Items from a data source
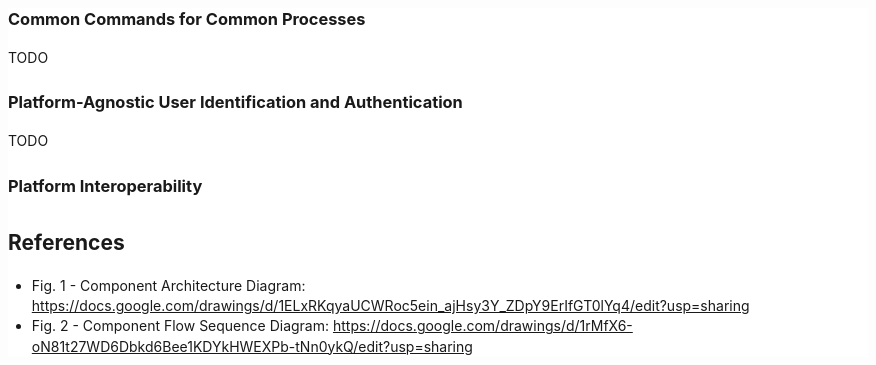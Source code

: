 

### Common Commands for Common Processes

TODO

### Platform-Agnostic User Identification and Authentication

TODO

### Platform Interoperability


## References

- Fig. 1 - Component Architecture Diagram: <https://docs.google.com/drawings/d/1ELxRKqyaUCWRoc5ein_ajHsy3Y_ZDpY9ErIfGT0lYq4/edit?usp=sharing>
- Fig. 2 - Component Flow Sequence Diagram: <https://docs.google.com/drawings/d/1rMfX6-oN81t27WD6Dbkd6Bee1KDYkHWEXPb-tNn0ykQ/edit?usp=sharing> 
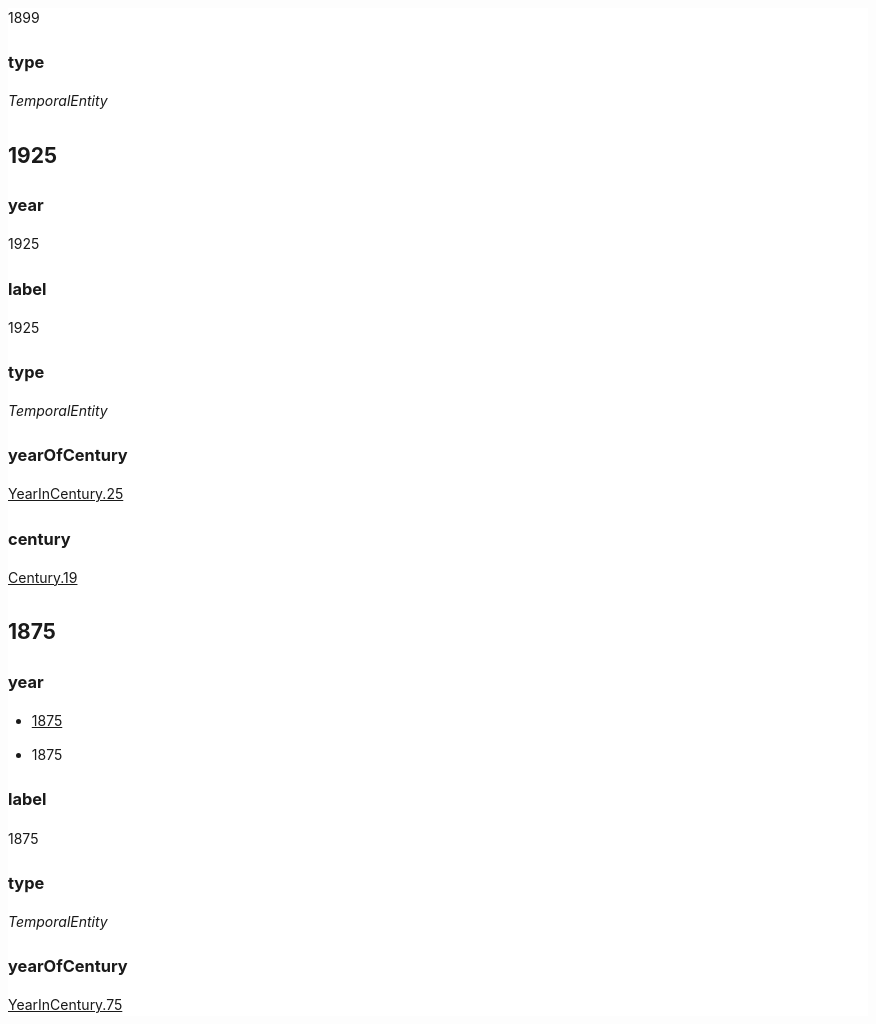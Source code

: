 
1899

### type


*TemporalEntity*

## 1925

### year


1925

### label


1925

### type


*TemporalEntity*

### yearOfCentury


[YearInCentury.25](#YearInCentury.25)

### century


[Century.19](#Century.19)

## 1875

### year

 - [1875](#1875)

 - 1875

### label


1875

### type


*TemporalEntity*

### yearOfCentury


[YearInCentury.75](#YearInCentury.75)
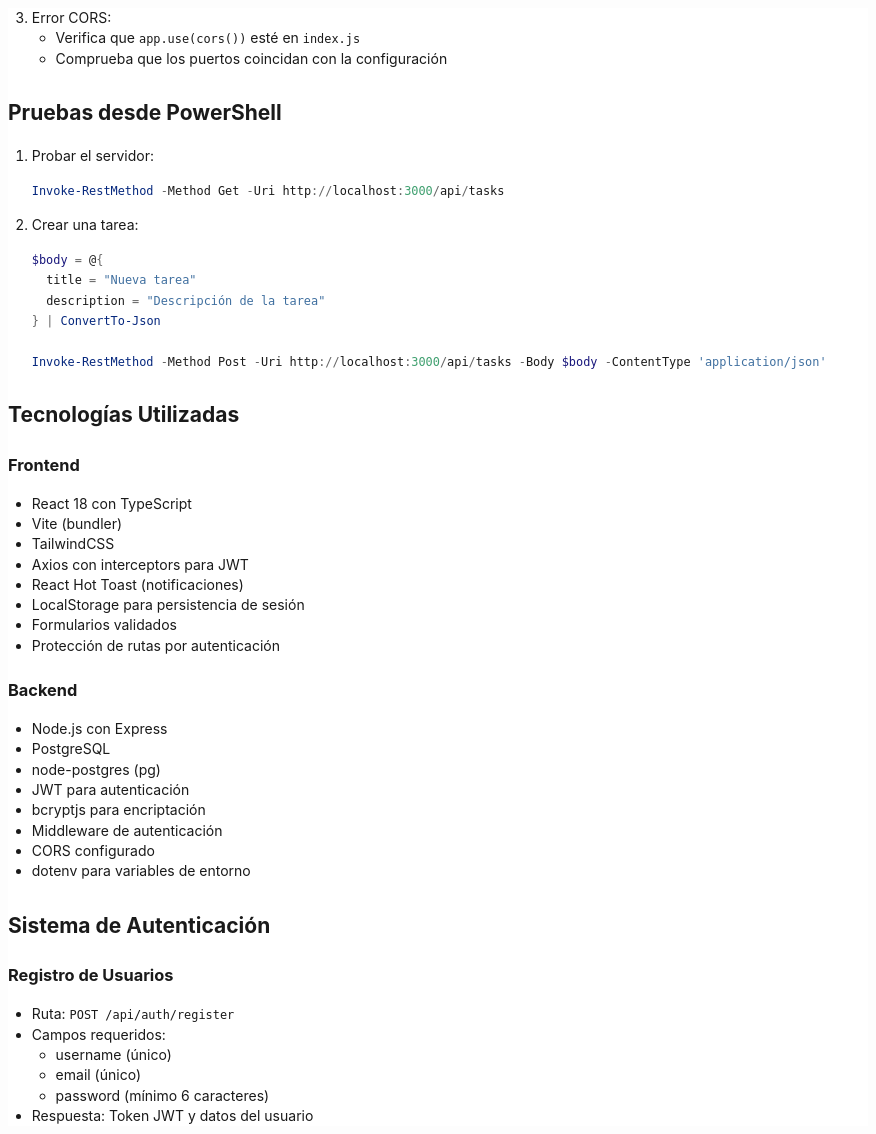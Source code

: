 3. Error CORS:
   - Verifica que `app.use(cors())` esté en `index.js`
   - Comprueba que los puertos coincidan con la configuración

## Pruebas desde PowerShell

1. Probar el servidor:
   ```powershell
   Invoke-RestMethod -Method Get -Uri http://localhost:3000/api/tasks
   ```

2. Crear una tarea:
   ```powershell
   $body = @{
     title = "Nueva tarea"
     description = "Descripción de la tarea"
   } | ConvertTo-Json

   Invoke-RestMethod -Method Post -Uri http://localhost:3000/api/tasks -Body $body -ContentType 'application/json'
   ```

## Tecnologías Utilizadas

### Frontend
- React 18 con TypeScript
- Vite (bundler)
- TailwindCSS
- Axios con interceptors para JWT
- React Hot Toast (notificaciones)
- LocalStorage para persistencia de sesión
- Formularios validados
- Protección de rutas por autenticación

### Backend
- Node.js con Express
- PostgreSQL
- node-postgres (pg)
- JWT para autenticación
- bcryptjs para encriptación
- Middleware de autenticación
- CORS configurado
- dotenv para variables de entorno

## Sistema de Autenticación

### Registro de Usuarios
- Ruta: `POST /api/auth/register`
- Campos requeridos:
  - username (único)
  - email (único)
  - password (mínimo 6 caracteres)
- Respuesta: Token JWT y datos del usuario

==

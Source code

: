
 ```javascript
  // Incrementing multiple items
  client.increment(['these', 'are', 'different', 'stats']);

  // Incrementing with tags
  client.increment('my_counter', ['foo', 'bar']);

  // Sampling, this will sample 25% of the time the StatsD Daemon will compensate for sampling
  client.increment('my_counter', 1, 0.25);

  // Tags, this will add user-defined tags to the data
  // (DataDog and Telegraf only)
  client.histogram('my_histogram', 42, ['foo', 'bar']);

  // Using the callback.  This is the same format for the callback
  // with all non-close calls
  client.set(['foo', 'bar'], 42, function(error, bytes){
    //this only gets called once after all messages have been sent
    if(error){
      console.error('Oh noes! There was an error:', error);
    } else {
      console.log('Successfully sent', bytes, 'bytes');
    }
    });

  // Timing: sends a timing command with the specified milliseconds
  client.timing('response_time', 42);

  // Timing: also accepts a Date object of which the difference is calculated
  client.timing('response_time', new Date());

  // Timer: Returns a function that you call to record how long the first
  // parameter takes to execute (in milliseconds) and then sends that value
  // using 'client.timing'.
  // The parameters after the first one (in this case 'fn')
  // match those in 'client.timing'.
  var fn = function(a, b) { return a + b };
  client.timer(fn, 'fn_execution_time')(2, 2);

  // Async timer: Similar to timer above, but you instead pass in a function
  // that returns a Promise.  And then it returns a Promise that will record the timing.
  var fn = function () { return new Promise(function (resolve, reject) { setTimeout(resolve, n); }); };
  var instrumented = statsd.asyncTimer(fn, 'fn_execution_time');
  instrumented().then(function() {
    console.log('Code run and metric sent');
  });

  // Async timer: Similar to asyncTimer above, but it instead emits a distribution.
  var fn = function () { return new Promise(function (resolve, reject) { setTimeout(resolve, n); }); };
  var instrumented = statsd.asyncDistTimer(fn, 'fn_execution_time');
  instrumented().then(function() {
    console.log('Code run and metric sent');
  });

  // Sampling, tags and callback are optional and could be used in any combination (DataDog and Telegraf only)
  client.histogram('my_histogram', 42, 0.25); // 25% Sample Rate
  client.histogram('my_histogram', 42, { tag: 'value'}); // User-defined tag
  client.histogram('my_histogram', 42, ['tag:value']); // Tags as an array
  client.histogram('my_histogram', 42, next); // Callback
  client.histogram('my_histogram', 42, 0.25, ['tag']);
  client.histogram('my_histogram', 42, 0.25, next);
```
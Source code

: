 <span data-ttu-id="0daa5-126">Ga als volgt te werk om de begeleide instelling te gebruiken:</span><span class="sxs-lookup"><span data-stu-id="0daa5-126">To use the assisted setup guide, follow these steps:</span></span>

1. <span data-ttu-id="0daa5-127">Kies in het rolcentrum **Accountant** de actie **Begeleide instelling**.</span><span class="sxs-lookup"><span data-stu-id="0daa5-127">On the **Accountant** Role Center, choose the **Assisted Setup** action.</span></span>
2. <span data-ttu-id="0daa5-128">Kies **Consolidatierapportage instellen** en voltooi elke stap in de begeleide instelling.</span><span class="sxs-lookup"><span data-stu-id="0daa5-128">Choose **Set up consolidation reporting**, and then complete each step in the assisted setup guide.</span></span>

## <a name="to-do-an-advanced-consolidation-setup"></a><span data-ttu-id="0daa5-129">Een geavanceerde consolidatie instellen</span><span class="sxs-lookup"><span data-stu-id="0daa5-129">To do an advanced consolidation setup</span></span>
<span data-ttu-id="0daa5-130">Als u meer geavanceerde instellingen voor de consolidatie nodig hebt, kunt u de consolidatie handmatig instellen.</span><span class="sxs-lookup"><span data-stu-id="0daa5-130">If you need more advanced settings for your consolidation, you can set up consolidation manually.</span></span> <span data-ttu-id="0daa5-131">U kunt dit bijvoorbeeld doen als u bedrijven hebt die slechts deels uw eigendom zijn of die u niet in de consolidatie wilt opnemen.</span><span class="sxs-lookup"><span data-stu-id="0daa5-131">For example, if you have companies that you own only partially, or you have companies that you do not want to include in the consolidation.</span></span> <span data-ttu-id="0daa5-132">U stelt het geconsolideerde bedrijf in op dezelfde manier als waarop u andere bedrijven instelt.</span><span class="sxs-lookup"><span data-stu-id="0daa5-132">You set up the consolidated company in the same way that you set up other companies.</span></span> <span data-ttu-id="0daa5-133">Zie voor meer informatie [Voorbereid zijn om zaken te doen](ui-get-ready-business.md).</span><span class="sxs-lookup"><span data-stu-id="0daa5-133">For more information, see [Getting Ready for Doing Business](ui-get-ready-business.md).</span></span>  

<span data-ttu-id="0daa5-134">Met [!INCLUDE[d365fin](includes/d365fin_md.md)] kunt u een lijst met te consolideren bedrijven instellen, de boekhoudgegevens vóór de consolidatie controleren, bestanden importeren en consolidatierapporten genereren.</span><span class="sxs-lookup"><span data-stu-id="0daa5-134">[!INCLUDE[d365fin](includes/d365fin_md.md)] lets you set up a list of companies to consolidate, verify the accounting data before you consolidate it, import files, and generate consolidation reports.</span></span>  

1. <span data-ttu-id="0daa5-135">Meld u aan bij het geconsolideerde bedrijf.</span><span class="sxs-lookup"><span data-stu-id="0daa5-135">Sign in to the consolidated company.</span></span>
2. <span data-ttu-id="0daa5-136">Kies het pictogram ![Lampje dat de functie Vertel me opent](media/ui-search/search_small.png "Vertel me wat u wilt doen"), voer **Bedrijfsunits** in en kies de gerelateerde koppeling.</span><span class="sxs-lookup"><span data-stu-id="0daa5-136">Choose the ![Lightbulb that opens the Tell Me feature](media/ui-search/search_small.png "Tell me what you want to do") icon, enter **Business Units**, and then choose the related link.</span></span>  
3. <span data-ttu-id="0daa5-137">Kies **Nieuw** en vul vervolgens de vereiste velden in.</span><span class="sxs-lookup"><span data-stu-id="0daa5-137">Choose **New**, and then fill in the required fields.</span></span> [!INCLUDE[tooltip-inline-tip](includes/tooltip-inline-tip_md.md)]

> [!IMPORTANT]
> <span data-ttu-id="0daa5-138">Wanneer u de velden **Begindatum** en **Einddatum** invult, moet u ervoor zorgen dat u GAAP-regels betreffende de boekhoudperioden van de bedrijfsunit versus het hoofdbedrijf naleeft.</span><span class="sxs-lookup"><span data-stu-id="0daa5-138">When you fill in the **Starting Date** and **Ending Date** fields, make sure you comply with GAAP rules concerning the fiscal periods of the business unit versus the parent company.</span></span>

[Instructions to follow] All lines above from the one with "- email (único)" to the one with "- Respuesta: Token JWT y datos del usuario", inclusive, should be copied exactly, and no other lines.

[Solution to the exercise]
  - email (único)
  - password (mínimo 6 caracteres)
- Respuesta: Token JWT y datos del usuario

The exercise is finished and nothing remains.